Test set performance (partial metrics):
| Rank | Model | RMSE (minutes) | R² | ±10-minute Accuracy |
|---|---|---|---|---|
|1| Bagged Trees Ensemble |9.42|0.953|78%|
|2| Linear Regression |9.70|0.951|77%|
|3| Neural Network |9.75|0.950|77%|
|4| Baseline Ratio Method |10.11|0.947|72%|
Key Findings:
- The ensemble model is slightly ahead, but the linear model is more concise
- Half-marathon time is the dominant feature, explaining most of the variance alone
- Simple models (linear regression) perform comparable to complex models, as the problem signal is inherently linear.

## Extended Applications and Technical Implementation

**Binary Classification Extension**: Set finish time thresholds such as 3:00/3:30, converting to a binary decision of "Can finish within X hours", with accuracy ranging from 94% to 98%.
**Technical Implementation**: 
- MATLAB script: `marathon_models.m` end-to-end pipeline
- Open-source resources: cleaned dataset, model packages, result tables
- Interactive website: visualizations of model rankings, precision band analysis, residual plots, etc.

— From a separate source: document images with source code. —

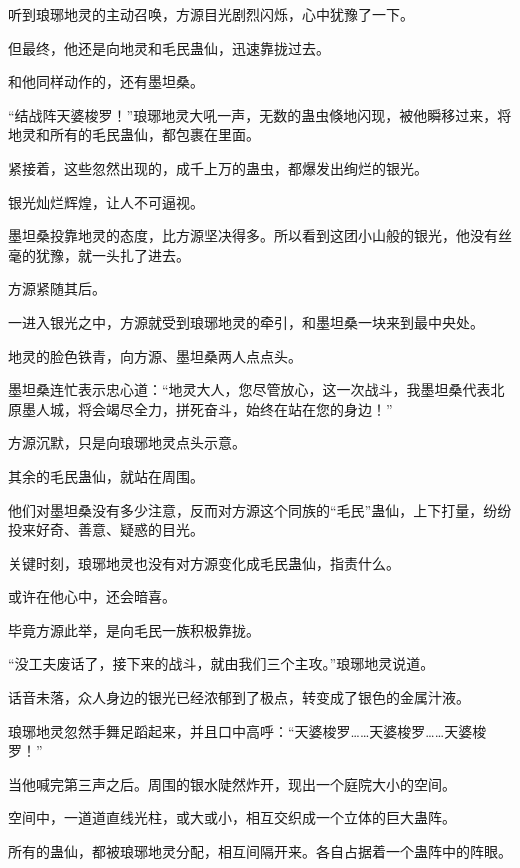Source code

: 
\begin{this_body}

听到琅琊地灵的主动召唤，方源目光剧烈闪烁，心中犹豫了一下。

但最终，他还是向地灵和毛民蛊仙，迅速靠拢过去。

和他同样动作的，还有墨坦桑。

“结战阵天婆梭罗！”琅琊地灵大吼一声，无数的蛊虫倏地闪现，被他瞬移过来，将地灵和所有的毛民蛊仙，都包裹在里面。

紧接着，这些忽然出现的，成千上万的蛊虫，都爆发出绚烂的银光。

银光灿烂辉煌，让人不可逼视。

墨坦桑投靠地灵的态度，比方源坚决得多。所以看到这团小山般的银光，他没有丝毫的犹豫，就一头扎了进去。

方源紧随其后。

一进入银光之中，方源就受到琅琊地灵的牵引，和墨坦桑一块来到最中央处。

地灵的脸色铁青，向方源、墨坦桑两人点点头。

墨坦桑连忙表示忠心道：“地灵大人，您尽管放心，这一次战斗，我墨坦桑代表北原墨人城，将会竭尽全力，拼死奋斗，始终在站在您的身边！”

方源沉默，只是向琅琊地灵点头示意。

其余的毛民蛊仙，就站在周围。

他们对墨坦桑没有多少注意，反而对方源这个同族的“毛民”蛊仙，上下打量，纷纷投来好奇、善意、疑惑的目光。

关键时刻，琅琊地灵也没有对方源变化成毛民蛊仙，指责什么。

或许在他心中，还会暗喜。

毕竟方源此举，是向毛民一族积极靠拢。

“没工夫废话了，接下来的战斗，就由我们三个主攻。”琅琊地灵说道。

话音未落，众人身边的银光已经浓郁到了极点，转变成了银色的金属汁液。

琅琊地灵忽然手舞足蹈起来，并且口中高呼：“天婆梭罗……天婆梭罗……天婆梭罗！”

当他喊完第三声之后。周围的银水陡然炸开，现出一个庭院大小的空间。

空间中，一道道直线光柱，或大或小，相互交织成一个立体的巨大蛊阵。

所有的蛊仙，都被琅琊地灵分配，相互间隔开来。各自占据着一个蛊阵中的阵眼。


\end{this_body}
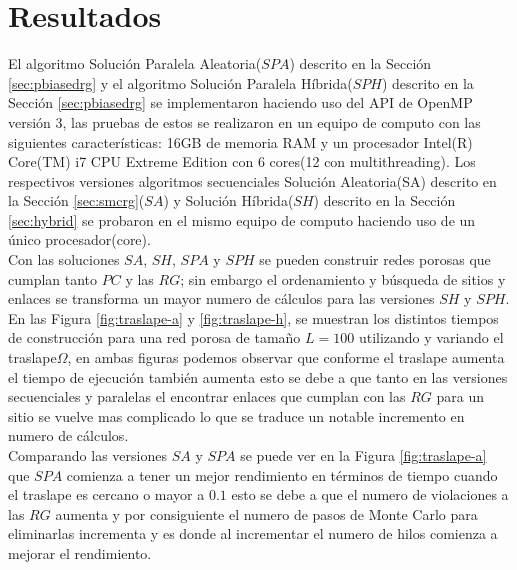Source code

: \chapter{Resultados}
\label{champ:results}
\bigskip
\barra
\bigskip
El algoritmo Solución Paralela Aleatoria($SPA$) descrito en la Sección \ref{sec:pbiasedrg} y el algoritmo Solución Paralela Híbrida($SPH$) descrito en la Sección \ref{sec:pbiasedrg} se implementaron haciendo uso del API de OpenMP versi\'on 3, las pruebas de estos se realizaron en un equipo de computo con las siguientes características: 16GB de memoria  RAM y un procesador Intel(R) Core(TM) i7 CPU  Extreme Edition con 6 cores(12 con multithreading). Los respectivos versiones  algoritmos secuenciales Solución Aleatoria(SA) descrito en la Sección \ref{sec:smcrg}($SA$) y Solución Híbrida($SH$) descrito en la Sección \ref{sec:hybrid} se probaron en el mismo equipo de computo haciendo uso de un único procesador(core).\\

Con las soluciones $SA$, $SH$, $SPA$ y $SPH$ se pueden construir redes porosas que cumplan tanto $PC$ y las $RG$; sin embargo el ordenamiento y búsqueda de sitios y enlaces se transforma un mayor numero de cálculos para las versiones $SH$ y $SPH$. En las Figura \ref{fig:traslape-a} y \ref{fig:traslape-h}, se muestran los distintos tiempos de construcción para una red porosa de tamaño $L=100$ utilizando y variando el traslape$\Omega$, en ambas figuras podemos observar que conforme el traslape aumenta el tiempo de ejecución también aumenta esto se debe a que tanto en las versiones secuenciales y paralelas el encontrar enlaces que cumplan con las $RG$ para un sitio se vuelve mas complicado lo que se traduce un notable incremento en numero de cálculos.\\

Comparando las versiones $SA$ y $SPA$ se puede ver en la Figura \ref{fig:traslape-a} que $SPA$ comienza a tener un mejor rendimiento en términos de tiempo cuando el traslape es cercano o mayor a $0.1$ esto se debe a que el numero de violaciones a las $RG$ aumenta y por consiguiente el numero de pasos de Monte Carlo para eliminarlas incrementa y es donde al incrementar el numero de hilos comienza a mejorar el rendimiento.\\

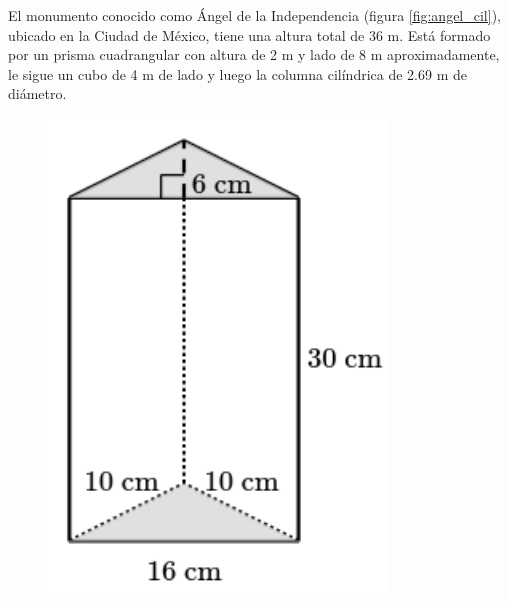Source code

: El monumento conocido como Ángel de la Independencia (figura \ref{fig:angel_cil}), ubicado en
la Ciudad de México, tiene una altura total de 36 m. Está formado por un prisma
cuadrangular con altura de 2 m y lado de 8 m aproximadamente, le sigue un cubo de 4 m de lado y luego la columna cilíndrica de 2.69 m de diámetro.


\begin{minipage}{0.3\linewidth}
    \begin{figure}[H]
        \begin{center}
            \includegraphics[width=0.8\textwidth]{../images/prob_verb_superficie_01}
        \end{center}
        \caption{}
        \label{fig:prob_verb_superficie_01}
    \end{figure}
\end{minipage}
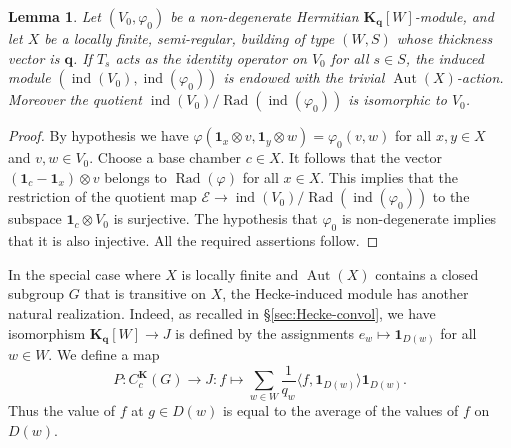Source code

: \documentclass[12pt,a4paper]{amsproc}
\newtheorem{lemma}[theorem]{Lemma}
\theoremstyle{definition}
\DeclareMathOperator{\Aut}{Aut}
\DeclareMathOperator{\Ind}{ind}
\DeclareMathOperator{\Rad}{Rad}
\newcommand{\KK}{\mathbf K}
\newcommand{\one}{\mathbf 1}
\newcommand{\qq}{\mathbf q}
\begin{document}
\begin{lemma}\label{lem:trivial-induced}
Let   $(V_0, \varphi_0)$ be a non-degenerate Hermitian $\KK_\qq[W]$-module, and let $X$ be a locally finite, semi-regular, building of type $(W, S)$ whose thickness vector is $\qq$.  If $T_s$ acts as the identity operator on $V_0$ for all $s \in S$,  the induced module $(\Ind(V_0), \Ind(\varphi_0))$ is  endowed with the trivial $\Aut(X)$-action.  Moreover the quotient $\Ind(V_0)/\Rad(\Ind(\varphi_0))$ is isomorphic to $V_0$.
\end{lemma}
\begin{proof}
By hypothesis we have $\varphi(\one_x \otimes v , \one_y \otimes w) = \varphi_0(v, w)$ for all $x, y \in X$ and $v, w \in V_0$. Choose a base chamber $c \in X$. It follows that the vector $(\one_c -   \one_x) \otimes v$ belongs to $\Rad(\varphi)$ for all $x \in X$. This implies that the restriction of the quotient map $\mathscr E \to \Ind(V_0)/\Rad(\Ind(\varphi_0))$ to the subspace $\one_c \otimes V_0$ is surjective. The hypothesis that $\varphi_0$ is non-degenerate implies that it is also injective. All the required assertions follow. 
\end{proof}

	




In the special case where $X$ is locally finite and $\Aut(X)$ contains a closed subgroup $G$ that is transitive on $X$, the Hecke-induced module has another natural  realization. Indeed, as recalled in \S\ref{sec:Hecke-convol}, we have isomorphism $\KK_{\mathbf q}[W] \to J$  is defined by the assignments $e_w \mapsto \one_{D(w)}$ for all $w \in W$.  We define a map 
$$P \colon C^\KK_c(G) \to J : f \mapsto  \sum_{w \in W} \frac 1 {q_w}\langle f, \one_{D(w)} \rangle \one_{D(w)}.$$ 
Thus the value of $f$ at $g \in D(w)$ is equal to the average of the values of $f$ on $D(w)$. 
\end{document}
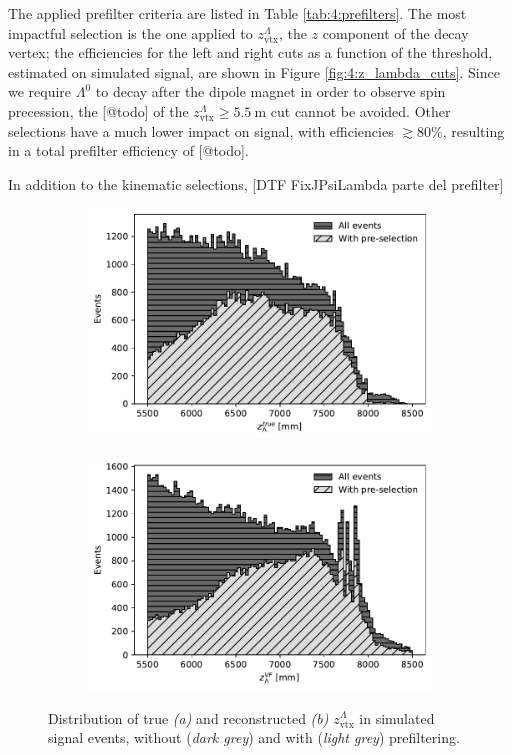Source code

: The applied prefilter criteria are listed in Table \ref{tab:4:prefilters}.
The most impactful selection is the one applied to $z_\text{vtx}^\Lambda$, the $z$ component of the \lambdadecay decay vertex;
the efficiencies for the left and right cuts as a function of the threshold, estimated on simulated signal, are shown in Figure \ref{fig:4:z_lambda_cuts}.
Since we require $\Lambda^0$ to decay after the dipole magnet in order to observe spin precession, the [@todo] of the $z_\text{vtx}^\Lambda \geq \SI{5.5}{\meter}$ cut cannot be avoided.
Other selections have a much lower impact on signal, with efficiencies $\gtrsim 80\%$, resulting in a total prefilter efficiency of [@todo].

In addition to the kinematic selections, [DTF FixJPsiLambda parte del prefilter]

\begin{figure}[t]
	\centering
	\begin{subfigure}{.45\textwidth}
		\includegraphics[width=\textwidth]{graphics/04-event_selection/Lambda_endvertex_z_true.pdf}
		\caption{}
	\end{subfigure}
	\begin{subfigure}{.45\textwidth}
		\includegraphics[width=\textwidth]{graphics/04-event_selection/Lambda_endvertex_z.pdf}
		\caption{}
	\end{subfigure}
	\caption{Distribution of true \textit{(a)} and reconstructed \textit{(b)} $z_\text{vtx}^\Lambda$ in simulated \demonstratorshort signal events, without (\textit{dark grey}) and with (\textit{light grey}) prefiltering.}
\end{figure}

## Practical Insights and Project Summary

**Insights**: 
- Unit selection: Minutes are more intuitive than seconds, and ±X-minute accuracy is more practical
- Reproducibility: Fixed random seeds + standardized processes are key to engineering
- Feature understanding: In-depth analysis of the relationship between half-marathon and full-marathon times is more important than model tuning
**Summary**: The project verifies the "simple model first" principle; linear/lightweight ensemble models are the most cost-effective choice. Open-source resources provide practical references for sports data science.